§ TASK DIRECTIONS
Restrict the output to the lines below starting at the one that contains "### - Step One: Download" and ending at the one that contains "### - Using", and restate them word for word, both ends included.

Start of Block

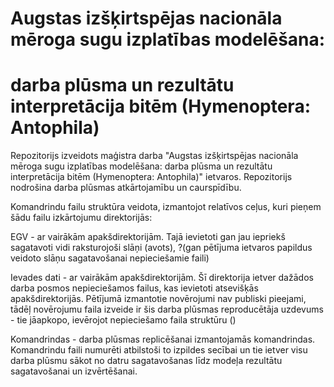 # Augstas izšķirtspējas nacionāla mēroga sugu izplatības modelēšana: 
# darba plūsma un rezultātu interpretācija bitēm (Hymenoptera: Antophila)

Repozitorijs izveidots maģistra darba "Augstas izšķirtspējas nacionāla mēroga sugu izplatības modelēšana: 
darba plūsma un rezultātu interpretācija bitēm (Hymenoptera: Antophila)" ietvaros. Repozitorijs nodrošina
darba plūsmas atkārtojamību un caurspīdību.

Komandrindu failu struktūra veidota, izmantojot relatīvos ceļus, kuri pieņem šādu failu izkārtojumu direktorijās:

EGV - ar vairākām apakšdirektorijām. Tajā ievietoti gan jau iepriekš sagatavoti vidi raksturojoši slāņi (avots), ?(gan
pētījuma ietvaros papildus veidoto slāņu sagatavošanai nepieciešamie faili)

Ievades dati - ar vairākām apakšdirektorijām. Šī direktorija ietver dažādos darba posmos nepieciešamos failus, kas ievietoti
atsevišķās apakšdirektorijās. Pētījumā izmantotie novērojumi nav publiski pieejami, tādēļ novērojumu faila izveide 
ir šis darba plūsmas reproducētāja uzdevums - tie jāapkopo, ievērojot nepieciešamo faila struktūru ()

Komandrindas - darba plūsmas replicēšanai izmantojamās komandrindas. Komandrindu faili numurēti atbilstoši to izpildes secībai
un tie ietver visu darba plūsmu sākot no datru sagatavošanas līdz modeļa rezultātu sagatavošanai un izvērtēšanai. 
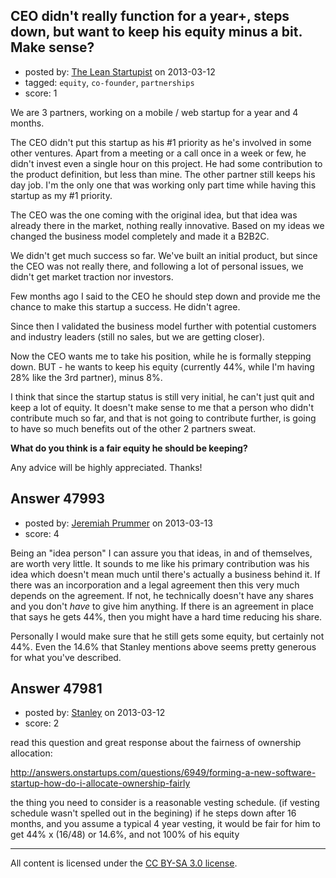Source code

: ## CEO didn't really function for a year+, steps down, but want to keep his equity minus a bit. Make sense?

- posted by: [The Lean Startupist](https://stackexchange.com/users/-1/19766-the-lean-startupist) on 2013-03-12
- tagged: `equity`, `co-founder`, `partnerships`
- score: 1

We are 3 partners, working on a mobile / web startup for a year and 4 months.

The CEO didn't put this startup as his #1 priority as he's involved in some other ventures. Apart from a meeting or a call once in a week or few, he didn't invest even a single hour on this project. He had some contribution to the product definition, but less than mine.
The other partner still keeps his day job.
I'm the only one that was working only part time while having this startup as my #1 priority.

The CEO was the one coming with the original idea, but that idea was already there in the market, nothing really innovative. Based on my ideas we changed the business model completely and made it a B2B2C.

We didn't get much success so far. We've built an initial product, but since the CEO was not really there, and following a lot of personal issues, we didn't get market traction nor investors. 

Few months ago I said to the CEO he should step down and provide me the chance to make this startup a success. He didn't agree.

Since then I validated the business model further with potential customers and industry leaders (still no sales, but we are getting closer).

Now the CEO wants me to take his position, while he is formally stepping down. 
BUT - he wants to keep his equity (currently 44%, while I'm having 28% like the 3rd partner), minus 8%.

I think that since the startup status is still very initial, he can't just quit and keep a lot of equity. It doesn't make sense to me that a person who didn't contribute much so far, and that is not going to contribute further, is going to have so much benefits out of the other 2 partners sweat.

**What do you think is a fair equity he should be keeping?**

Any advice will be highly appreciated. Thanks!


## Answer 47993

- posted by: [Jeremiah Prummer](https://stackexchange.com/users/-1/23938-jeremiah-prummer) on 2013-03-13
- score: 4

Being an "idea person" I can assure you that ideas, in and of themselves, are worth very little. It sounds to me like his primary contribution was his idea which doesn't mean much until there's actually a business behind it. If there was an incorporation and a legal agreement then this very much depends on the agreement. If not, he technically doesn't have any shares and you don't *have* to give him anything. If there is an agreement in place that says he gets 44%, then you might have a hard time reducing his share.

Personally I would make sure that he still gets some equity, but certainly not 44%. Even the 14.6% that Stanley mentions above seems pretty generous for what you've described.


## Answer 47981

- posted by: [Stanley](https://stackexchange.com/users/-1/25449-stanley) on 2013-03-12
- score: 2

read this question and great response about the fairness of ownership allocation: 

http://answers.onstartups.com/questions/6949/forming-a-new-software-startup-how-do-i-allocate-ownership-fairly

the thing you need to consider is a reasonable vesting schedule.  (if vesting schedule wasn't spelled out in the begining) if he steps down after 16 months, and you assume a typical 4 year vesting, it would be fair for him to get 44% x (16/48) or 14.6%, and not 100% of his equity




---

All content is licensed under the [CC BY-SA 3.0 license](https://creativecommons.org/licenses/by-sa/3.0/).
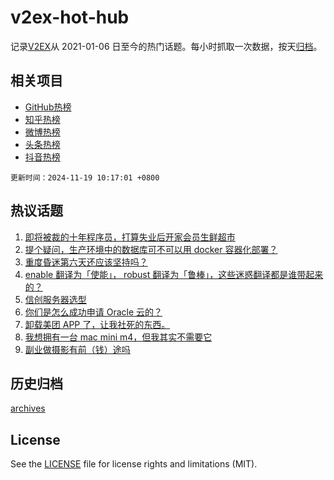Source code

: # v2ex-hot-hub

 记录[V2EX](https://www.v2ex.com/)从 2021-01-06 日至今的热门话题。每小时抓取一次数据，按天[归档](archives)。
 
 ## 相关项目

- [GitHub热榜](https://github.com/snaildev/github-hot-hub)
- [知乎热榜](https://github.com/snaildev/zhihu-hot-hub)
- [微博热榜](https://github.com/snaildev/weibo-hot-hub)
- [头条热榜](https://github.com/snaildev/toutiao-hot-hub)
- [抖音热榜](https://github.com/snaildev/douyin-hot-hub)


 `更新时间：2024-11-19 10:17:01 +0800`

## 热议话题

1. [即将被裁的十年程序员，打算失业后开家会员生鲜超市](https://www.v2ex.com/t/1090430)
1. [提个疑问，生产环境中的数据库可不可以用 docker 容器化部署？](https://www.v2ex.com/t/1090444)
1. [重度昏迷第六天还应该坚持吗？](https://www.v2ex.com/t/1090443)
1. [enable 翻译为「使能」， robust 翻译为「鲁棒」，这些迷惑翻译都是谁带起来的？](https://www.v2ex.com/t/1090479)
1. [信创服务器选型](https://www.v2ex.com/t/1090454)
1. [你们是怎么成功申请 Oracle 云的？](https://www.v2ex.com/t/1090424)
1. [卸载美团 APP 了，让我社死的东西。](https://www.v2ex.com/t/1090423)
1. [我想拥有一台 mac mini m4，但我其实不需要它](https://www.v2ex.com/t/1090486)
1. [副业做摄影有前（钱）途吗](https://www.v2ex.com/t/1090463)

## 历史归档

[archives](archives)

## License

See the [LICENSE](LICENSE) file for license rights and limitations (MIT).
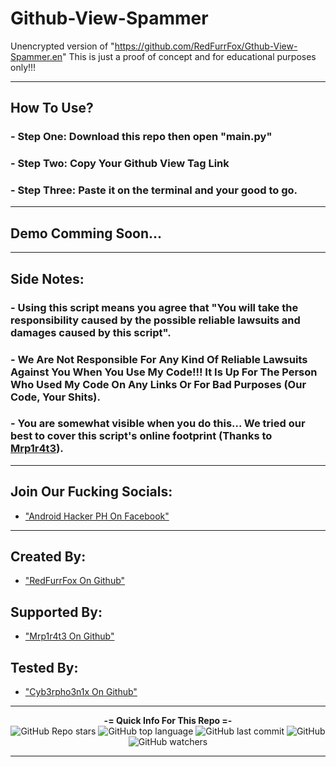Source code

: # Github-View-Spammer
Unencrypted version of "https://github.com/RedFurrFox/Gthub-View-Spammer.en"
This is just a proof of concept and for educational purposes only!!!

---

## How To Use?
### - Step One: Download this repo then open "main.py"
### - Step Two: Copy Your Github View Tag Link
### - Step Three: Paste it on the terminal and your good to go.

---

## Demo Comming Soon...

---

## Side Notes:
### - Using this script means you agree that "You will take the responsibility caused by the possible reliable lawsuits and damages caused by this script".
### - We Are Not Responsible For Any Kind Of Reliable Lawsuits Against You When You Use My Code!!! It Is Up For The Person Who Used My Code On Any Links Or For Bad Purposes (Our Code, Your Shits).
### - You are somewhat visible when you do this... We tried our best to cover this script's online footprint (Thanks to [Mrp1r4t3](https://github.com/Mrp1r4t3)).

---

## Join Our Fucking Socials: 

 - ["Android Hacker PH On Facebook"](https://www.facebook.com/groups/1778790372291663)

---
  
## Created By: 
  
 - ["RedFurrFox On Github"](https://github.com/RedFurrFox)

## Supported By:

 - ["Mrp1r4t3 On Github"](https://github.com/Mrp1r4t3)

## Tested By:

- ["Cyb3rpho3n1x On Github"](https://github.com/Cyb3rpho3n1x)

---

<p align="center"> 
    <b>-= Quick Info For This Repo =-</b><br>
    <img alt="GitHub Repo stars" src="https://img.shields.io/github/stars/RedFurrFox/Gthub-View-Spammer?style=social">
    <img alt="GitHub top language" src="https://img.shields.io/github/languages/top/RedFurrFox/Gthub-View-Spammer">
    <img alt="GitHub last commit" src="https://img.shields.io/github/last-commit/RedFurrFox/Gthub-View-Spammer">
    <img alt="GitHub" src="https://img.shields.io/github/license/RedFurrFox/Gthub-View-Spammer">
    <img alt="GitHub watchers" src="https://img.shields.io/github/watchers/RedFurrFox/Gthub-View-Spammer?style=social">
</p>

---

End of Block

§ RESULT OF THIS TASK
### - Step One: Download this repo then open "main.py"
### - Step Two: Copy Your Github View Tag Link
### - Step Three: Paste it on the terminal and your good to go.

---

## Demo Comming Soon...

---

## Side Notes:
### - Using this script means you agree that "You will take the responsibility caused by the possible reliable lawsuits and damages caused by this script".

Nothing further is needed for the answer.